▶ Work order
Wherever a line below holds the word "with", copy that line.

▶ Stored data
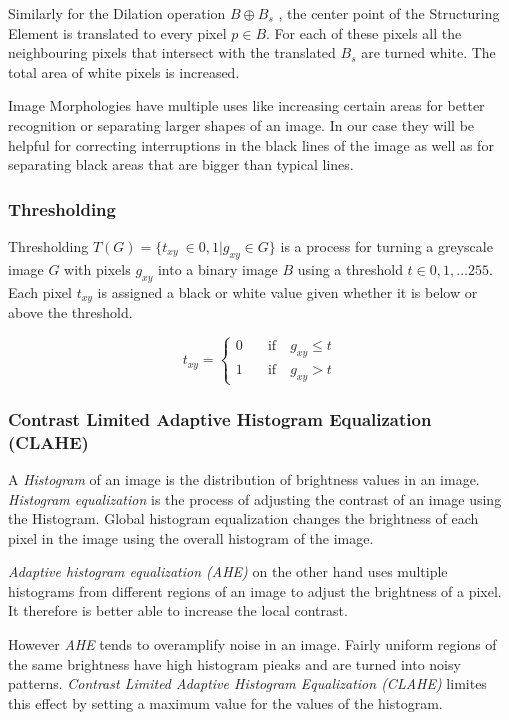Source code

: \documentclass[serif,article,noparskip]{agse-thesis}
\begin{document}
Similarly for the Dilation operation  $B \oplus B_s$ , the center point of the
Structuring Element is translated to every pixel $p \in B$. For each of these
pixels all the neighbouring pixels that intersect with the translated $B_s$ are
turned white. The total area of white pixels is increased. \cite{Smith1997}

Image Morphologies have multiple uses like increasing certain areas for better
recognition or separating larger shapes of an image. In our case they will be
helpful for correcting interruptions in the black lines of the image as well as
for separating black areas that are bigger than typical lines.

\subsubsection{Thresholding}

Thresholding $T(G) = \{t_{xy}\ \in {0,1} | g_{xy} \in G\}$ is a process for turning a greyscale image $G$
with pixels $g_{xy}$ into a binary image $B$ using a threshold $t \in
0,1,\dots255$. Each pixel $t_{xy}$ is assigned a black or white value given
whether it is below or above the threshold.

\begin{equation}
  t_{xy} =
  \begin{cases}
    0 & \quad  \text{if}  \quad g_{xy} \leq t\\
    1  & \quad \text{if}  \quad g_{xy} > t
  \end{cases}
\end{equation}

\subsubsection{Contrast Limited Adaptive Histogram
Equalization (CLAHE)}

A \textit{Histogram} of an image is the distribution of brightness values in an
image. \textit{Histogram equalization} is the process of adjusting the contrast
of an image using the Histogram. Global histogram equalization changes the
brightness of each pixel in the image using the overall histogram of the image.
\cite{ShapiroLindaG2001Cv}

\textit{Adaptive histogram equalization (AHE)} on the other hand uses multiple
histograms from different regions of an image to adjust the brightness of a
pixel. It therefore is better able to increase the local contrast.

However \textit{AHE} tends to overamplify noise in an image. Fairly uniform
regions of the same brightness have high histogram pieaks and are turned into
noisy patterns.  \textit{Contrast Limited Adaptive Histogram Equalization
(CLAHE)} limites this effect by setting a maximum value for the values of the
histogram. \cite{Pizer1987}
\end{document}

▶ Written answer
pixels all the neighbouring pixels that intersect with the translated $B_s$ are
with pixels $g_{xy}$ into a binary image $B$ using a threshold $t \in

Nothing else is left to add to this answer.